## DIRECTIONS:
Go through the data and copy every line in which "should" appears.

[[ LISTED ENTRIES open ]]

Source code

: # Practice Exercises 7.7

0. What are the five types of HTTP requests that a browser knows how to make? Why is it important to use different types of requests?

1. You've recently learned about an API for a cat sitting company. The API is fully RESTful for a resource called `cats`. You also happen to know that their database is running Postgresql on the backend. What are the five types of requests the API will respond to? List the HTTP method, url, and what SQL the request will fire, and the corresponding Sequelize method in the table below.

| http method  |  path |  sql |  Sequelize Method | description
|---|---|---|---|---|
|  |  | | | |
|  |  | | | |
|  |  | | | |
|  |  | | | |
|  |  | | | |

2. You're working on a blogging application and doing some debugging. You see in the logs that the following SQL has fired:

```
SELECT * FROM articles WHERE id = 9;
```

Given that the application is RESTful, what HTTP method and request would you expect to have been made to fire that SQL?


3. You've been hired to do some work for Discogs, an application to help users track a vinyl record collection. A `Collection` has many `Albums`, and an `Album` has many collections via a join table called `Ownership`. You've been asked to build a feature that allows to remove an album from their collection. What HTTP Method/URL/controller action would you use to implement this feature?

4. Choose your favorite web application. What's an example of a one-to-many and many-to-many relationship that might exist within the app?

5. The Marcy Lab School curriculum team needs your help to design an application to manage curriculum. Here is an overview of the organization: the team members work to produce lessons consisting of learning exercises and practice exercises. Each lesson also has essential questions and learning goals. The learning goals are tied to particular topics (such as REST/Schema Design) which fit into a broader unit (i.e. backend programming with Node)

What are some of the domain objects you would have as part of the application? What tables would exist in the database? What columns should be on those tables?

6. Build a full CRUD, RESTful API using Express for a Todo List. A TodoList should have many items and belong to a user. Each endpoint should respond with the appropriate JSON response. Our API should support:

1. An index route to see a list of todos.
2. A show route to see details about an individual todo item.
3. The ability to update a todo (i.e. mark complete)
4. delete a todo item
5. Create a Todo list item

[[ LISTED ENTRIES closed ]]

## ANSWER TO THE EXERCISE:
What are some of the domain objects you would have as part of the application? What tables would exist in the database? What columns should be on those tables?
6. Build a full CRUD, RESTful API using Express for a Todo List. A TodoList should have many items and belong to a user. Each endpoint should respond with the appropriate JSON response. Our API should support:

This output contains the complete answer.